漢字検定一級に出るとされる四字熟語が1,112文字有るのだそうだが、そのほとんどは日常使われることがないように思われる。
そんな四字熟語にも含まれないのが、この「急流勇退」である。「細川家家臣略系譜」にはさまっていた古い紙切れの中に、この四字熟語が書かれていた。
そして今一つ、栗本鋤雲とある。自分で書いているにもかかわらず記憶が全くなく、まるで判じ文でこのメモがいったいどういう事なのかとんとわからない。
「急流勇退」を検索するとその意味はすぐ分かった。(官職などをいさぎよく、きっぱりと辞めること。船が急流中で勇敢にさっと引き返すように、仕事の調子のいいうちに、機を見て辞職する意から。)
栗本鋤雲の方は承知しているが、この二つの文言は全く別物と思い込んでいた。いろいろググっている内に、栗本瀬兵衛編「栗本鋤雲遺稿」という刊行物があることを知り、内容を眺めていたらここに「急流勇退」という文章があることが判明した。
その後いろいろ調べていたら、此処に書かれている「急流勇退」の人物が遠山左衛門尉親子であるという事が判った。
あの遠山の金さん(景元)と、その父親の二人である。
改めてこの紙切れが挟まれていたページを眺めてみると、「と」と「ち」の項である。「遠山彦次郎」「遠山三右衛門」家が掲載されていて、なるほどと合点した次第である。
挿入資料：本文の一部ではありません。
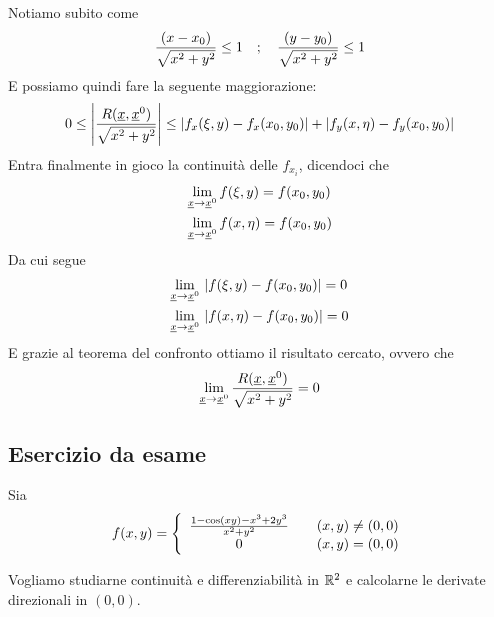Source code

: Notiamo subito come
\begin{align}
\frac{(x-x_0)}{\sqrt{x^2 + y^2}} \leq 1 \quad ; \quad \frac{(y-y_0)}{\sqrt{x^2 + y^2}} \leq 1
\end{align}
E possiamo quindi fare la seguente maggiorazione:
\begin{align}
0\leq \left| \frac{R(\underline{x}, \underline{x}^0)}{\sqrt{x^2 + y^2}} \right| \leq \left| f_x(\xi,y) - f_x(x_0,y_0) \right| + \left| f_y(x,\eta) - f_y(x_0,y_0) \right|
\end{align}
Entra finalmente in gioco la continuità delle $f_{x_i}$, dicendoci che 
\begin{align}
{}& \underset{\underline{x} \rightarrow \underline{x}^0}{\lim} \, f(\xi,y)=f(x_0,y_0) \\
& \underset{\underline{x} \rightarrow \underline{x}^0}{\lim} \, f(x,\eta)=f(x_0,y_0)
\end{align}
Da cui segue 
\begin{align}
{}& \underset{\underline{x} \rightarrow \underline{x}^0}{\lim} \, \left| f(\xi,y)-f(x_0,y_0) \right|=0 \\
& \underset{\underline{x} \rightarrow \underline{x}^0}{\lim} \, \left| f(x,\eta)-f(x_0,y_0) \right|=0
\end{align}
E grazie al teorema del confronto ottiamo il risultato cercato, ovvero che
\begin{align}
\underset{\underline{x} \rightarrow \underline{x}^0}{\lim} \, \frac{R(\underline{x}, \underline{x}^0)}{\sqrt{x^2 + y^2}} = 0
\end{align}

\newpage

\subsection{Esercizio da esame}

Sia
\begin{align}
	f(x,y)=\left\{\begin{array}{cc}  \frac{1 - \cos(xy) - x^3 + 2y^3}{x^2 + y^2} \quad {}&(x,y) \neq(0,0) \\ 0 \quad &(x,y)=(0,0) \end{array}\right.
\end{align}

Vogliamo studiarne continuità e differenziabilità in $\mathbb{R}^2$ e calcolarne le derivate direzionali in $(0,0)$.

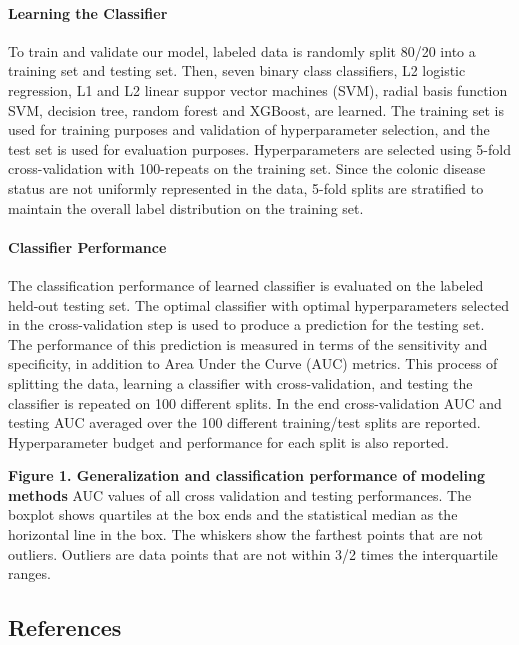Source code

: \documentclass[11pt,]{article}
\let\oldparagraph\paragraph
\renewcommand{\paragraph}[1]{\oldparagraph{#1}\mbox{}}
\begin{document}
\paragraph{Learning the Classifier}\label{learning-the-classifier}

To train and validate our model, labeled data is randomly split 80/20
into a training set and testing set. Then, seven binary class
classifiers, L2 logistic regression, L1 and L2 linear suppor vector
machines (SVM), radial basis function SVM, decision tree, random forest
and XGBoost, are learned. The training set is used for training purposes
and validation of hyperparameter selection, and the test set is used for
evaluation purposes. Hyperparameters are selected using 5-fold
cross-validation with 100-repeats on the training set. Since the colonic
disease status are not uniformly represented in the data, 5-fold splits
are stratified to maintain the overall label distribution on the
training set.

\paragraph{Classifier Performance}\label{classifier-performance}

The classification performance of learned classifier is evaluated on the
labeled held-out testing set. The optimal classifier with optimal
hyperparameters selected in the cross-validation step is used to produce
a prediction for the testing set. The performance of this prediction is
measured in terms of the sensitivity and specificity, in addition to
Area Under the Curve (AUC) metrics. This process of splitting the data,
learning a classifier with cross-validation, and testing the classifier
is repeated on 100 different splits. In the end cross-validation AUC and
testing AUC averaged over the 100 different training/test splits are
reported. Hyperparameter budget and performance for each split is also
reported.

\newpage

\textbf{Figure 1. Generalization and classification performance of
modeling methods } AUC values of all cross validation and testing
performances. The boxplot shows quartiles at the box ends and the
statistical median as the horizontal line in the box. The whiskers show
the farthest points that are not outliers. Outliers are data points that
are not within 3/2 times the interquartile ranges.

\newpage

\subsection{References}\label{references}
\end{document}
両家とも「景」の字を通字としているので、遡ると左衛門尉家と同じルーツに至るのかもしれない。
いつのころ挟み込んだのか判らないが、「お主なかなかやるじゃないか」とにゃりとしたことであった。
「急流勇退」・・・地位に連綿とする政治家や官僚などに、この四字熟語を教えたいものである。